Yeah right on, what the question is really asking is what is the maximum number of trailing zeroes that P can have

With both statements together we get that the maximum number must be 5

Hence C is the correct answer

Hope it helps
Cheers!
J :)

Hi, I did not get part where you said it is asking for maximum number of trailing zeros. Is it because of statement 1) ? thanks in advance.

What is the meaning of trailing zeroes?

102000 has 3 trailing zeroes i.e. 3 zeroes at the end.
1920040 has only 1 trailing zero.
Trailing zeroes means the number of zeroes at the end - after a non zero number.

Now think, 19200 = 192*100
So 19200 is divisible by 100 but not by 1000 or 10000 etc.
Since 19200 has 2 trailing zeroes, it will be divisible by 10^2 but not by 10^3 or 10^4 or 10^5 etc.

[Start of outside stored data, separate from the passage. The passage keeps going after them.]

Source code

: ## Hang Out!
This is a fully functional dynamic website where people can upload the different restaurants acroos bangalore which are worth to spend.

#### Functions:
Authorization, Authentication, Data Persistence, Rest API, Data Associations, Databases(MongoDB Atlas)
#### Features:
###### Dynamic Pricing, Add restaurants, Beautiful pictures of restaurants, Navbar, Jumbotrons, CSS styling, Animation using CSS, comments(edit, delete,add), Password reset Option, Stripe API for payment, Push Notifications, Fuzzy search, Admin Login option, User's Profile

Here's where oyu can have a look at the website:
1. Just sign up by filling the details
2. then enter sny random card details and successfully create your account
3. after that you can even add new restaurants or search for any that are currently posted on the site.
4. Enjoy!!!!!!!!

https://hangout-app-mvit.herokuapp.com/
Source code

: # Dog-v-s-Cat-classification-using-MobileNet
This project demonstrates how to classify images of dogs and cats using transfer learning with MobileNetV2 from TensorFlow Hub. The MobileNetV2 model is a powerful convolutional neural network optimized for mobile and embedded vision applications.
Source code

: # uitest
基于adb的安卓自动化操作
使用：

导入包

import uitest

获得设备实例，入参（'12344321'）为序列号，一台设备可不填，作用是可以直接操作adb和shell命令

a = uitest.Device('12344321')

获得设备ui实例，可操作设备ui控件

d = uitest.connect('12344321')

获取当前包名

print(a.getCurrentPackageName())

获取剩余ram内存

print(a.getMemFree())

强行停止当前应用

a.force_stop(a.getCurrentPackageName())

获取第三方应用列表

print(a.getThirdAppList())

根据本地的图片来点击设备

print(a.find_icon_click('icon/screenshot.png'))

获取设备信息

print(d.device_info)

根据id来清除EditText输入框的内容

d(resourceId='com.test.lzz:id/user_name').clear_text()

The question stem tells you that p is divisible by 10^q but not by 10^(q+1); this means that p has exactly q trailing zeroes.
For every 0 at the end, you need the number to be a multiple of 10 i.e. a 2 and a 5. Stmt 1 tells you that p has 5 2s and stmnt 2 tells you that p has 6 5s. Together, you can make only 5 10s. So q must be 5.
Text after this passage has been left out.